▶ YOUR GOAL:
Please state how many lines below include the word "begin"; the reply should be the number only.

(Saved data entries)
■ ■ ■ ■

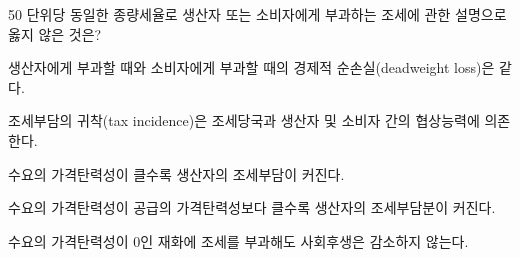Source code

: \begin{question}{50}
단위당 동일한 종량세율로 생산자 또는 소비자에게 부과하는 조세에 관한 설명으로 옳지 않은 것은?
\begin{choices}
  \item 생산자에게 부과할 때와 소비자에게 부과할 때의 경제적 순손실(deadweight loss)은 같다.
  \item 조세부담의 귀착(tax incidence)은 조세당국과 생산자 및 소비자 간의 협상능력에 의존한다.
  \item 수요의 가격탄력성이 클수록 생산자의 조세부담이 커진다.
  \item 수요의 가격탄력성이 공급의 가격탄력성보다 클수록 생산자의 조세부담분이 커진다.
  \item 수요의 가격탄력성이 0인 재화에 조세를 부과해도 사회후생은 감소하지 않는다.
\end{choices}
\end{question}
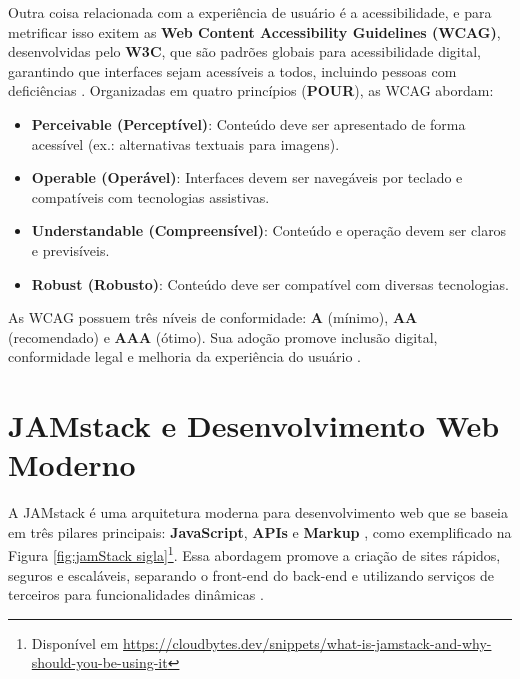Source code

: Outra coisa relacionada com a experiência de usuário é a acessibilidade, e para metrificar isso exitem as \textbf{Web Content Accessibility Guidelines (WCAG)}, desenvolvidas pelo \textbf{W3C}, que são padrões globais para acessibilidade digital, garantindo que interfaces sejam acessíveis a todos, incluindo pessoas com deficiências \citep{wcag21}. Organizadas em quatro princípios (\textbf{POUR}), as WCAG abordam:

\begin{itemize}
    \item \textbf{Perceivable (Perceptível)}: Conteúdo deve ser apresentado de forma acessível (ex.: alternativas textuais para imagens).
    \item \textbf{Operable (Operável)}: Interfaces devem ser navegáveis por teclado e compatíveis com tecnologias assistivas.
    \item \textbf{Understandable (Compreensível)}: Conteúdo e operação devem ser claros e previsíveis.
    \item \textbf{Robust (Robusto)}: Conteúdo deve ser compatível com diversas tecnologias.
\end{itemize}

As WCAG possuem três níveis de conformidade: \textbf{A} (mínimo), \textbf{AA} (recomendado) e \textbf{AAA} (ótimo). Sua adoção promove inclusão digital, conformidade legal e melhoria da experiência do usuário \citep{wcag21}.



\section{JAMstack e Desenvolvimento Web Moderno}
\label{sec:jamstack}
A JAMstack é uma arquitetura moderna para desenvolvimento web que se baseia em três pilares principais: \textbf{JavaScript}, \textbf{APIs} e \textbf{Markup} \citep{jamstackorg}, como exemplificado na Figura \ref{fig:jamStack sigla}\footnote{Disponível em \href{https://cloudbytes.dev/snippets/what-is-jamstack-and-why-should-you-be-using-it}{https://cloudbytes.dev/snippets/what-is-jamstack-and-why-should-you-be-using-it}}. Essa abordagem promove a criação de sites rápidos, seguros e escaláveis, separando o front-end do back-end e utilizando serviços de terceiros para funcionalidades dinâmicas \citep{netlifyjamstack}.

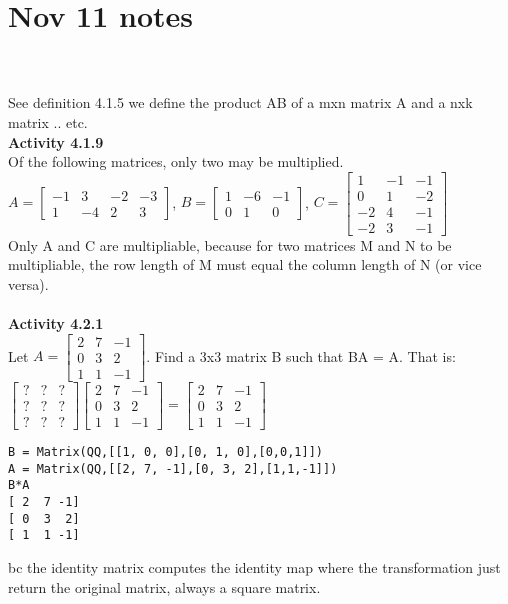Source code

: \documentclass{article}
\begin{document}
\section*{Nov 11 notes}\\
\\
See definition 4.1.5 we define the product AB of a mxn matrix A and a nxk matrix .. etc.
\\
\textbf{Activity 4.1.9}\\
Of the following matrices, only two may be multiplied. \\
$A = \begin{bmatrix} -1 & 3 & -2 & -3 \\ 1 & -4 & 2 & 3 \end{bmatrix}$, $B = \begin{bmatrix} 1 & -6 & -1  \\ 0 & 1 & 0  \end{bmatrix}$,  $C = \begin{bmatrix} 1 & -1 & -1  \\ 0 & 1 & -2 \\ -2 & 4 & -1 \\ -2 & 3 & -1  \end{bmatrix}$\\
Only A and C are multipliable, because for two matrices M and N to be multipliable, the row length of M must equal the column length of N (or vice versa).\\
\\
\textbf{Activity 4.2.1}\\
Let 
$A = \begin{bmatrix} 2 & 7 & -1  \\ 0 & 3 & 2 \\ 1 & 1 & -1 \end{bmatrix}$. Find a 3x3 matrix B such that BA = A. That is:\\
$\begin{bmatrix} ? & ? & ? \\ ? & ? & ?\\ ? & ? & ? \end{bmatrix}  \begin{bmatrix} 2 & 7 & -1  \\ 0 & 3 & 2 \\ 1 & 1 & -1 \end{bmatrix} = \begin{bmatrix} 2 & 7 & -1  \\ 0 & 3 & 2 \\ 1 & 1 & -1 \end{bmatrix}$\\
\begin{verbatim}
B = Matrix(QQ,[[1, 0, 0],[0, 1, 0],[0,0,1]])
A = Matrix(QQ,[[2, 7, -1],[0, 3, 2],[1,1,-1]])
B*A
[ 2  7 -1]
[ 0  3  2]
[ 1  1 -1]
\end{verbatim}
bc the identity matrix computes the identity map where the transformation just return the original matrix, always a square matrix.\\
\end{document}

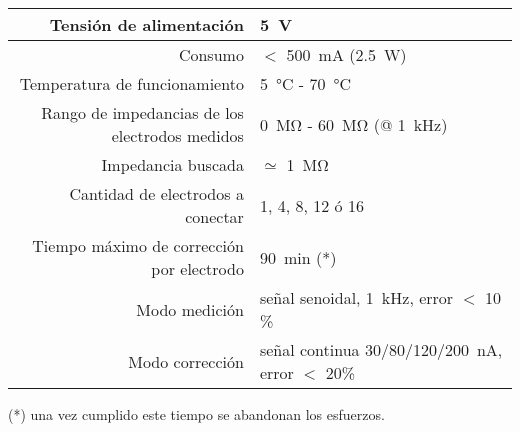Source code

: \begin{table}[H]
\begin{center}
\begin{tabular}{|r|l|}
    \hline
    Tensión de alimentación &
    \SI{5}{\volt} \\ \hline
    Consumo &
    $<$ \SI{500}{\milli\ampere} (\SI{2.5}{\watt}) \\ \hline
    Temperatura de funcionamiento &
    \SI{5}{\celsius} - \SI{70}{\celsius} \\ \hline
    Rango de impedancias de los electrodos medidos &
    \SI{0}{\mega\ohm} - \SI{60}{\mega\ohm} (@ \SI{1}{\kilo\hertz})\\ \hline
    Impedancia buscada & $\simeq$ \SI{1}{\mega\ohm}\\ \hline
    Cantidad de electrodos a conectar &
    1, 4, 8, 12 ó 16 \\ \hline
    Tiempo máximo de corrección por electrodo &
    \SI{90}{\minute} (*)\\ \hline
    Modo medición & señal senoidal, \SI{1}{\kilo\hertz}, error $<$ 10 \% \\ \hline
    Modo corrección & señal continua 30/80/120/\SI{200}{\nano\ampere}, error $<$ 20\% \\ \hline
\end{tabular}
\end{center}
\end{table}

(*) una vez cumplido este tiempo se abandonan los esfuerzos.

■ ■ ■ ■

▶ OUTPUT FOR THIS EXERCISE:
11